Improved accuracy per task

Training of models for evaluation

When training a model for evaluation, we divide the training into 5 stages. Ideally, a model should be trained with the largest window size and sequence length in GPU memory. However, this is not possible when training in a long context. Also, in the early stages of training, many gradient updates are required, and training can be done efficiently by starting with short sequences, setting the training rate low, and reducing the window size. Therefore, in this study, learning is divided into five phases with a start sequence length of 2,048 and an end sequence length of 23,040.

The following table details the settings of each parameter at each stage of the training of the model that achieved the best performance.

Learning Results

The training results show improved performance over the old Transformer and Reformer, which attempts to improve on Transformer.

Verification with BERT

A breakthrough is the task-by-task accuracy comparison in BERT, which has not been done in Reformer or other systems. According to this comparison, BERT achieves high accuracy in almost all tasks.

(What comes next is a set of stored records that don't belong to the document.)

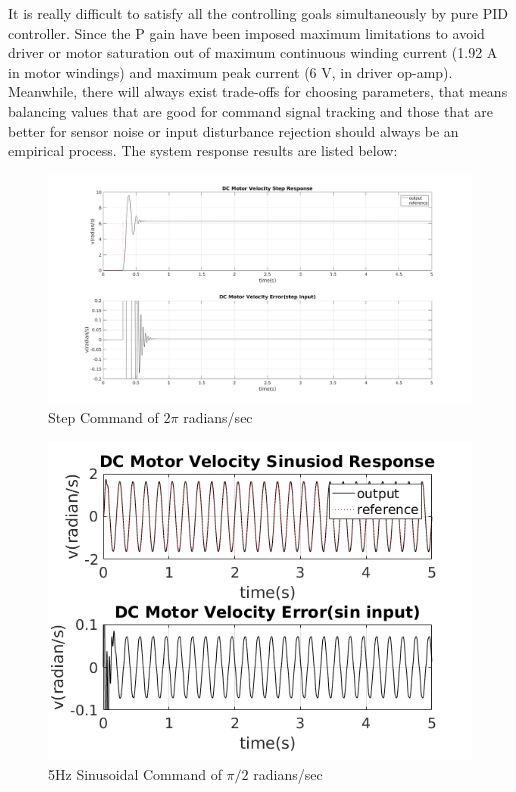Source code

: \documentclass[letterpaper]{article}
\begin{document}
It is really difficult to satisfy all the controlling goals simultaneously by pure PID controller. Since the P gain have been imposed maximum limitations to avoid driver or motor saturation out of maximum continuous winding current (1.92 A in motor windings) and maximum peak current (6 V, in driver op-amp). Meanwhile, there will always exist trade-offs for choosing parameters, that means balancing values that are good for command signal tracking and those that are better for sensor noise or input disturbance rejection should always be an empirical process. The system response results are listed below:

\begin{figure}[H]
\begin{center}
\includegraphics[scale=0.31]{velocity_step.png}
\caption{Step Command of $2\pi$ radians/sec}
\label{q3_12}
\end{center}
\end{figure}
\begin{figure}[H]
\centering
\includegraphics[scale=1]{velocity_sine_5.png}
\caption{5Hz Sinusoidal Command of $\pi/2$ radians/sec}
\label{q3_13}
\end{figure}
\end{document}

The results of fine tuning using RoBERTa are used for verification. However, since RoBERTa has only 512 Position Embeddings, 8 Position Embeddings were copied to accommodate the 4096 words. Despite its simplicity, it is claimed to be very effective, and this seems to be due to the fact that the copying eliminates partition boundaries.

Results of verification in BERT

The evaluation of each task in the BERT-related model is as follows

Each task is a

WikiHop:.
Tasks to read multiple documents and link information together to answer a question

TriviaQA:
A dataset in which an instance consists of a question, an answer, and a rationale.

HotpotQA:
Task to read multiple documents and connect the information to answer the questions.

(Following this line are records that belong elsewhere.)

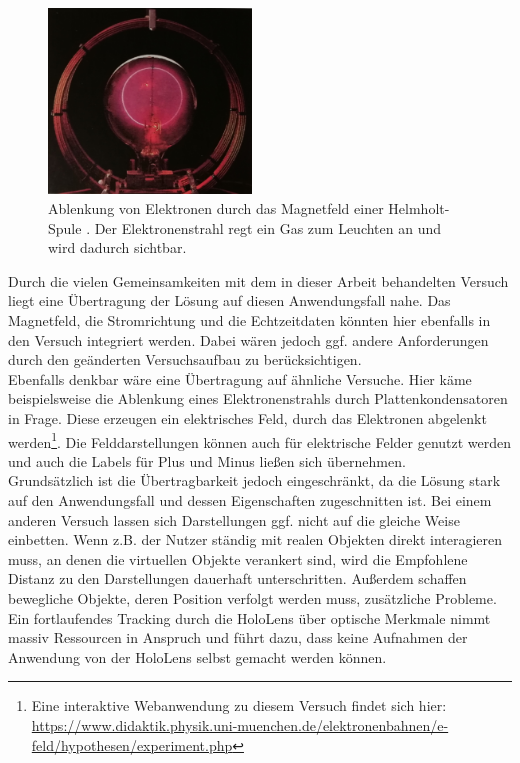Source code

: \begin{figure}
	\centering
	\includegraphics[width=0.48\textwidth]{images/papers/beam.jpg}
	\caption{Ablenkung von Elektronen durch das Magnetfeld einer Helmholt-Spule \cite{Bader15}. Der Elektronenstrahl regt ein Gas zum Leuchten an und wird dadurch sichtbar.}
	\label{img:beam}
\end{figure}

Durch die vielen Gemeinsamkeiten mit dem in dieser Arbeit behandelten Versuch liegt eine Übertragung der Lösung auf diesen Anwendungsfall nahe. Das Magnetfeld, die Stromrichtung und die Echtzeitdaten könnten hier ebenfalls in den Versuch integriert werden. Dabei wären jedoch ggf. andere Anforderungen durch den geänderten Versuchsaufbau zu berücksichtigen.\\

Ebenfalls denkbar wäre eine Übertragung auf ähnliche Versuche. Hier käme beispielsweise die Ablenkung eines Elektronenstrahls durch Plattenkondensatoren in Frage. Diese erzeugen ein elektrisches Feld, durch das Elektronen abgelenkt werden\footnote{Eine interaktive Webanwendung zu diesem Versuch findet sich hier: \url{https://www.didaktik.physik.uni-muenchen.de/elektronenbahnen/e-feld/hypothesen/experiment.php}}. Die Felddarstellungen können auch für elektrische Felder genutzt werden und auch die Labels für Plus und Minus ließen sich übernehmen.\\

Grundsätzlich ist die Übertragbarkeit jedoch eingeschränkt, da die Lösung stark auf den Anwendungsfall und dessen Eigenschaften zugeschnitten ist. Bei einem anderen Versuch lassen sich Darstellungen ggf. nicht auf die gleiche Weise einbetten. Wenn z.B. der Nutzer ständig mit realen Objekten direkt interagieren muss, an denen die virtuellen Objekte verankert sind, wird die Empfohlene Distanz zu den Darstellungen dauerhaft unterschritten. Außerdem schaffen bewegliche Objekte, deren Position verfolgt werden muss, zusätzliche Probleme. Ein fortlaufendes Tracking durch die HoloLens über optische Merkmale nimmt massiv Ressourcen in Anspruch und führt dazu, dass keine Aufnahmen der Anwendung von der HoloLens selbst gemacht werden können.\\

OntoNotes (Coreference Resolution):
A task to find two or more words that refer to the same object and map them to each other.

IMDB:
Classification task for relatively short sentences in movie review dataset

Hyperpartisan:
Classification task for relatively long sentences in news datasets

In each task, Longformer performs well on all datasets, demonstrating the usefulness of Longformer.

Summary

Longformer is a scalable Transformer-based model for processing long documents that can easily perform a wide range of document-level NLP tasks without chunking or shortening long input and without using complex architectures for combining information across chunks. Longformer combines local and global information and scales linearly with sequence length using three attentions (Sliding Window Attention, Dilated Sliding Window Attention, and Global Attention) are employed. Longformer also achieved the best performance on the text8 and enwik8 tasks. In addition, Longformer consistently outperformed RoBERTa on the long document task and achieved the best performance on WikiHop and TriviaQA when trained in advance.